Entries supplied: Begin

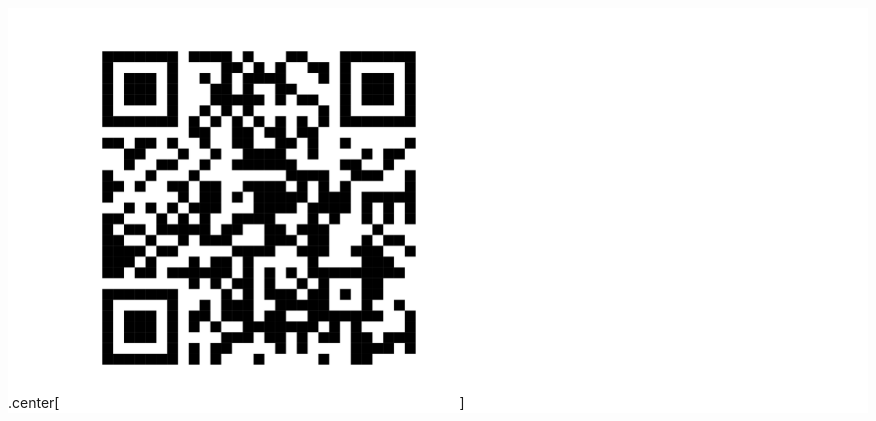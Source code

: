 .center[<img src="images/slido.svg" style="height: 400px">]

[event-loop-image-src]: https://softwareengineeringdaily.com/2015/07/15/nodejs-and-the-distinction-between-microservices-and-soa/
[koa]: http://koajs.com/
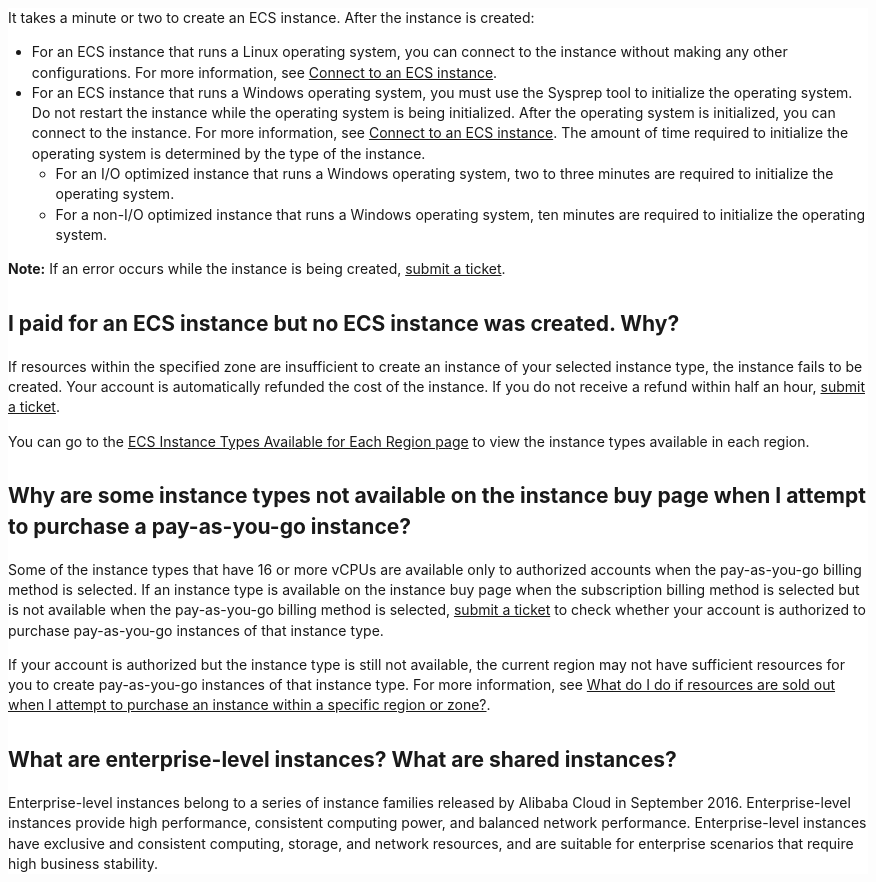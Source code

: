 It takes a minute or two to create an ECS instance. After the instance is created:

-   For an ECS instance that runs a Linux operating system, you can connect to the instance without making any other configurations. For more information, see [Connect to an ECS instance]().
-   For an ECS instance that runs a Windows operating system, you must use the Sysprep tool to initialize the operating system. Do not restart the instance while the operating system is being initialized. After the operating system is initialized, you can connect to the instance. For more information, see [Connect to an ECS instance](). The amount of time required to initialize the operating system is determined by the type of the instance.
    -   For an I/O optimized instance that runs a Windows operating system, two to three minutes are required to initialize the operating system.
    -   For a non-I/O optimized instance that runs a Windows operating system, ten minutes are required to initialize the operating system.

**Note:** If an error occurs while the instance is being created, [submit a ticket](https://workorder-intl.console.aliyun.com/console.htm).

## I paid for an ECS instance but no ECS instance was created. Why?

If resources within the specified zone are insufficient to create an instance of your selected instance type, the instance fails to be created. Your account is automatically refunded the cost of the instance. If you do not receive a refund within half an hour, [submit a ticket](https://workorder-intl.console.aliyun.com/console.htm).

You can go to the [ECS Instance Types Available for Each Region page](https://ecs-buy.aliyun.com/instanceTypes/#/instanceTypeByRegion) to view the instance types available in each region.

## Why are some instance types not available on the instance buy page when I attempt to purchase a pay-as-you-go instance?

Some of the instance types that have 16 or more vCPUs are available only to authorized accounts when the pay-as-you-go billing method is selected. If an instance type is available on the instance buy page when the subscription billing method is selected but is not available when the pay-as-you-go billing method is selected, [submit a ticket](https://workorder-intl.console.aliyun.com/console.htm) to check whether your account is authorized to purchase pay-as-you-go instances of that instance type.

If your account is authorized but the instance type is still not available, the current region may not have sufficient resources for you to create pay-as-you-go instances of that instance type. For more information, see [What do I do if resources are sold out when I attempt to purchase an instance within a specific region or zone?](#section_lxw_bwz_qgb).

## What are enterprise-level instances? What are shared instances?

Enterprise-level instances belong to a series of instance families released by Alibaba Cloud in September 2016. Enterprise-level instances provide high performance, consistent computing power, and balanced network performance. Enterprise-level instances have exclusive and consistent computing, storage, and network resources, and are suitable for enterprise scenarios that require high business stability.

Entries supplied: End

Work required
Print all the lines above exactly as they are, but without the pictures.

Exercise result
Source code

: .center[<img src="images/slido.svg" style="height: 400px">]

[event-loop-image-src]: https://softwareengineeringdaily.com/2015/07/15/nodejs-and-the-distinction-between-microservices-and-soa/
[koa]: http://koajs.com/
Source code

: It takes a minute or two to create an ECS instance. After the instance is created:

-   For an ECS instance that runs a Linux operating system, you can connect to the instance without making any other configurations. For more information, see [Connect to an ECS instance]().
-   For an ECS instance that runs a Windows operating system, you must use the Sysprep tool to initialize the operating system. Do not restart the instance while the operating system is being initialized. After the operating system is initialized, you can connect to the instance. For more information, see [Connect to an ECS instance](). The amount of time required to initialize the operating system is determined by the type of the instance.
    -   For an I/O optimized instance that runs a Windows operating system, two to three minutes are required to initialize the operating system.
    -   For a non-I/O optimized instance that runs a Windows operating system, ten minutes are required to initialize the operating system.

**Note:** If an error occurs while the instance is being created, [submit a ticket](https://workorder-intl.console.aliyun.com/console.htm).

## I paid for an ECS instance but no ECS instance was created. Why?

If resources within the specified zone are insufficient to create an instance of your selected instance type, the instance fails to be created. Your account is automatically refunded the cost of the instance. If you do not receive a refund within half an hour, [submit a ticket](https://workorder-intl.console.aliyun.com/console.htm).

You can go to the [ECS Instance Types Available for Each Region page](https://ecs-buy.aliyun.com/instanceTypes/#/instanceTypeByRegion) to view the instance types available in each region.

## Why are some instance types not available on the instance buy page when I attempt to purchase a pay-as-you-go instance?

Some of the instance types that have 16 or more vCPUs are available only to authorized accounts when the pay-as-you-go billing method is selected. If an instance type is available on the instance buy page when the subscription billing method is selected but is not available when the pay-as-you-go billing method is selected, [submit a ticket](https://workorder-intl.console.aliyun.com/console.htm) to check whether your account is authorized to purchase pay-as-you-go instances of that instance type.

If your account is authorized but the instance type is still not available, the current region may not have sufficient resources for you to create pay-as-you-go instances of that instance type. For more information, see [What do I do if resources are sold out when I attempt to purchase an instance within a specific region or zone?](#section_lxw_bwz_qgb).

## What are enterprise-level instances? What are shared instances?

Enterprise-level instances belong to a series of instance families released by Alibaba Cloud in September 2016. Enterprise-level instances provide high performance, consistent computing power, and balanced network performance. Enterprise-level instances have exclusive and consistent computing, storage, and network resources, and are suitable for enterprise scenarios that require high business stability.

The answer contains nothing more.